The reason I want to compress these streams is because users are going to be cutting+pasting them, probably using something like base64 encoding, so saving some data is helpful.

Here is an example, for those who would like to see it. I'll add formatting to make it easier to read:

110 110 - This is a 6x6 grid (the maximum is 7x7, so we only need 3 bits!)

000000
011110
010010
010010
011110
000000 - This is one layout grid

000000
000000
001000
000100
000000
000000 - This is the second layout grid

Now we list some pieces

010 11111111 - A piece is a 3-bit colour code, then an 8-bit list of 'on / off' bits.
001 10101010 - Another bit!
001 10101010 - Another, identical bit!

The reason I say this should be considered 'as bits' is that there is obvious compression options when viewed as a bitstream (in particular, usually many 0s in the 'grid's), which disappear when you consider it as a byte-stream.

+3  A: 

I'd guess that no general purpose algorithm will give you great compression for this kind of data.

Your best bet is to analyze the structure of your data and try to find a custom compression algorithm or possibly customize an existing one (maybe with a pre-filled dictionary or something like that).

Joachim Sauer
A: 

The zlib compression (maybe the same algorithm as gzip) is free. It has a few settings, but I am not sure how much you can save, unless there is some periodic pattern to your bits.

Since the png and gif graphics files are essentially representations of bit patterns, perhaps you can find the compression algorithm they use.

Dude, GIF and PNG are lossy. You don't want to use them for anything except images.
T.E.D.
I think you are thinking of jpeg compression.

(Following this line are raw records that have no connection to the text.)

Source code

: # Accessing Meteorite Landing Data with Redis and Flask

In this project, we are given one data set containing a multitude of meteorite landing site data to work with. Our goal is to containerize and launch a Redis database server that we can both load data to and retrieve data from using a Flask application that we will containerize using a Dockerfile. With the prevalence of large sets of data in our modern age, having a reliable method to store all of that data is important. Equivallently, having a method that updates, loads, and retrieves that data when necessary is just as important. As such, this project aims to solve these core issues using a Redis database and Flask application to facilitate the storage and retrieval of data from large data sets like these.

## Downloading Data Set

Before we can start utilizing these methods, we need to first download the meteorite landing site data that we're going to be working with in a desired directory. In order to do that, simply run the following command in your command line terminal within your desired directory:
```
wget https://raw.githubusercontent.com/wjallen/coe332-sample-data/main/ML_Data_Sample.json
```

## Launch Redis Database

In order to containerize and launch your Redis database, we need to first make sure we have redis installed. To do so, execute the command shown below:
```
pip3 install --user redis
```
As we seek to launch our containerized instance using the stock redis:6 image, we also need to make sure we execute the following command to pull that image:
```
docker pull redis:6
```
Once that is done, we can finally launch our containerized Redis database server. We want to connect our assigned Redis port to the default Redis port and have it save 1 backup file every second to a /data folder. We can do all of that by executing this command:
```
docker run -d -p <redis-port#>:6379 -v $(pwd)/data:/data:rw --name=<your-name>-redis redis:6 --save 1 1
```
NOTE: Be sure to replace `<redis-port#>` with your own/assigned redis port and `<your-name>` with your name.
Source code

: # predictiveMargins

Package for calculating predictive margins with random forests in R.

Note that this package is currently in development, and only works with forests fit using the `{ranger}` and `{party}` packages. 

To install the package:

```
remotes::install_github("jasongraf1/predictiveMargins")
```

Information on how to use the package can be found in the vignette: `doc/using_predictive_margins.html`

I'm pretty sure that png and gif are lossless.
KeithB
gif and png aren't lossy!
Nils Pipenbrinck
I looked it up. PNG is lossless, and GIF is lossless for 256 colors or less.
PNG has a lossless and a lossy version actually. Still, they are designed for images, not general data.
T.E.D.
BTW, the Deflate algorithm in PNG is used in .zip files.
devstuff
+2  A: 

Since the streams are so small, can you post some of them here?

Also are you sure that there is enough redundancy in those streams to even allow compression? Are there any repeating blocks of data?

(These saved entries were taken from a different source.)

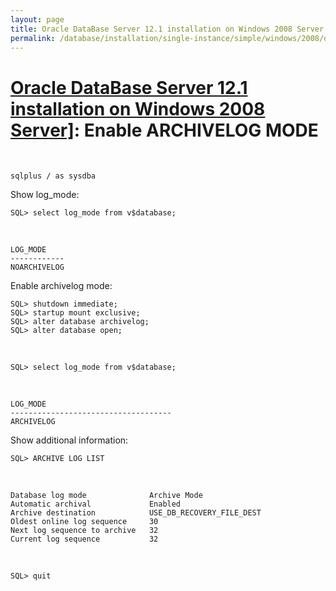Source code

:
 ```yaml
---
layout: page
title: Oracle DataBase Server 12.1 installation on Windows 2008 Server - Enable ARCHIVELOG MODE
permalink: /database/installation/single-instance/simple/windows/2008/oracle/12.1/enable-archivelog-mod/
---
```


# <a href="/database/installation/single-instance/simple/windows/2008/oracle/12.1/">Oracle DataBase Server 12.1 installation on Windows 2008 Server]</a>: Enable ARCHIVELOG MODE

<br/>

<!--

При работе в ARCHIVELOG, после переключения redo-log журналов, копия журнала архивируется и сохраняется на диске. Это позволяет при необходимости откатить базу данных на определенный момент в прошлом (например на конкретное время). При работе в ARCHIVELOG, появляется возможность создавать резервные копии базы данных не останавливая базу данных (горячий бекап). При данном режиме работы, необходимо выделять дополнительные ресурсы сервера, т.е. отнимать ресурсы у других процессов. По умолчанию данная опция отключена.

-->

    sqlplus / as sysdba

Show log_mode:

    SQL> select log_mode from v$database;

<br/>

    LOG_MODE
    ------------
    NOARCHIVELOG


Enable archivelog mode:

    SQL> shutdown immediate;
    SQL> startup mount exclusive;
    SQL> alter database archivelog;
    SQL> alter database open;


<br/>

    SQL> select log_mode from v$database;

<br/>

    LOG_MODE
    ------------------------------------
    ARCHIVELOG


Show additional information:


    SQL> ARCHIVE LOG LIST

<br/>

    Database log mode              Archive Mode
    Automatic archival             Enabled
    Archive destination            USE_DB_RECOVERY_FILE_DEST
    Oldest online log sequence     30
    Next log sequence to archive   32
    Current log sequence           32

<br/>

    SQL> quit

It's kind of a longshot, but in the absence of any concrete answers, you might want to look into the ROM scene and check out how strings of text were compressed in cartridge-based RPG games like "Chrono Trigger" or "Final Fantasy III." I know that the text strings were compressed in those games (bytes were so precious in those days) and unraveling the scheme proved a fun challenge for hackers. That's the only thing that came to my mind when you mentioned lots of short little strings being compressed.

Your root problem might remain, though. I would imagine that the compression schemes in those ROMs exploited redundancy across many strings (ie, if "Timbuktu" occurred in 58 different strings) and not so much within a single stream.

John Booty
A: 

What you want is lossless binary compression. I am sure there are papers or web articles if not tons of other resources out there. Google those terms and i suspect you will get what you need.

How much data are you talking about? Is your pipe small or the throughput so high that you have to compress?

In retrospect, your data is so small that you are probably not going to get worthwhile gains unless you analyze your traffic and do your own "compression" which is basically just a mapping/hash of known bit patterns.

as someone else said, post some sample data and there is probably better advice after that.

Tim
+7  A: 

What are you hoping to accomplish by compressing 150 bits? Unless you aggregate several of this 19b messages, I'm not sure what you hope to gain. Is it a UI issue--wherein you want your users to send/receive "codes"?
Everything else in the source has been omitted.